### Supplied material
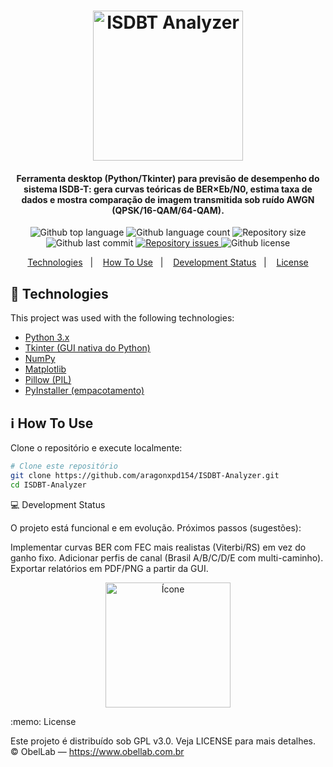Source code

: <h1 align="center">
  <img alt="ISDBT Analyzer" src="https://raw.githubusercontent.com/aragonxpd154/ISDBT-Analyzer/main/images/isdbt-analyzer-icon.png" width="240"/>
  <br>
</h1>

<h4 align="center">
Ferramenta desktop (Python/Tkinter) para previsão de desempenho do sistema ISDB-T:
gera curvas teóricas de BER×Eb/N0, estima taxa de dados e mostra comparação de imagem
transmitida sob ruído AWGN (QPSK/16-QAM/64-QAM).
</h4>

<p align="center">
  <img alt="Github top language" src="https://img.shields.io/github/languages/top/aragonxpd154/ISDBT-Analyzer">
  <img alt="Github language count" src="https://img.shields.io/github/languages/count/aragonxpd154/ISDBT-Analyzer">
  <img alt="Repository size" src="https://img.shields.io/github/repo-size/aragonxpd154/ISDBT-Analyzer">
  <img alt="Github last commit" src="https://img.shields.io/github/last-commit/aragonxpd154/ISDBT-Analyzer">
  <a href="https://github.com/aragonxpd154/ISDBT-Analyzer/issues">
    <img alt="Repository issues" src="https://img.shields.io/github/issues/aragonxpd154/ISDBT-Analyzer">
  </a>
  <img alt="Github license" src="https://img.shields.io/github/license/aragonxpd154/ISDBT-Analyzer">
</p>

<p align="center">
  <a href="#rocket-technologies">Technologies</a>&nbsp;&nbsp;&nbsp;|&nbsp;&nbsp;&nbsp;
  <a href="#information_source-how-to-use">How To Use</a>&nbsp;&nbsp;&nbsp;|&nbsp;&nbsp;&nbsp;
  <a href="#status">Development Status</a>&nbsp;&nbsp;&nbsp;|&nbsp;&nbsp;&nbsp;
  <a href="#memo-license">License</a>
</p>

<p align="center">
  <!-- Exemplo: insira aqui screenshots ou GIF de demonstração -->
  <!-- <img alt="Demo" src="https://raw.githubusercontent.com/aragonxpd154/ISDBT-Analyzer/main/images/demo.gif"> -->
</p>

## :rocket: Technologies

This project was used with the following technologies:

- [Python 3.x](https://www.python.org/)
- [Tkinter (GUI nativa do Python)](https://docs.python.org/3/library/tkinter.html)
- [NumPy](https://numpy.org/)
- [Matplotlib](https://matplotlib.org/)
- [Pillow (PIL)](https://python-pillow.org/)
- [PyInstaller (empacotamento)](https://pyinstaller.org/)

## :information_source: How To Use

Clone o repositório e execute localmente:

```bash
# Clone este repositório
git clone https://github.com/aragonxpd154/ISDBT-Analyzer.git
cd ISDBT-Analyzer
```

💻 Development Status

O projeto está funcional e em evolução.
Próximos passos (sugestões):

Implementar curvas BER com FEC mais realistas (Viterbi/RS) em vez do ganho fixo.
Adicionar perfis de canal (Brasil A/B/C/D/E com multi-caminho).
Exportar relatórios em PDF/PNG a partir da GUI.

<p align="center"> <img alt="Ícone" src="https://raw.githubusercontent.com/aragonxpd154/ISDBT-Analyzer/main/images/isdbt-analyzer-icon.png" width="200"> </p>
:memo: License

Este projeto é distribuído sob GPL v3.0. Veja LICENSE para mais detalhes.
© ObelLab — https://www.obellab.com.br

* * *

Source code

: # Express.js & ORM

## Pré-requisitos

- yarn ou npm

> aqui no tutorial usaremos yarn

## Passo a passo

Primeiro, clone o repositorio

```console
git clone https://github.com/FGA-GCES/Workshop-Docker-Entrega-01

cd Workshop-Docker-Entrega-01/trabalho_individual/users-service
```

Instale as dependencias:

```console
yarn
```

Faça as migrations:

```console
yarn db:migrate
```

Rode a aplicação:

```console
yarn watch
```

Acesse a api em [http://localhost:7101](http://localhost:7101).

### Required action
Apply a filter for "nbsp" to the data above, then copy each line that matches.

### Answer to this exercise
  <a href="#rocket-technologies">Technologies</a>&nbsp;&nbsp;&nbsp;|&nbsp;&nbsp;&nbsp;
  <a href="#information_source-how-to-use">How To Use</a>&nbsp;&nbsp;&nbsp;|&nbsp;&nbsp;&nbsp;
  <a href="#status">Development Status</a>&nbsp;&nbsp;&nbsp;|&nbsp;&nbsp;&nbsp;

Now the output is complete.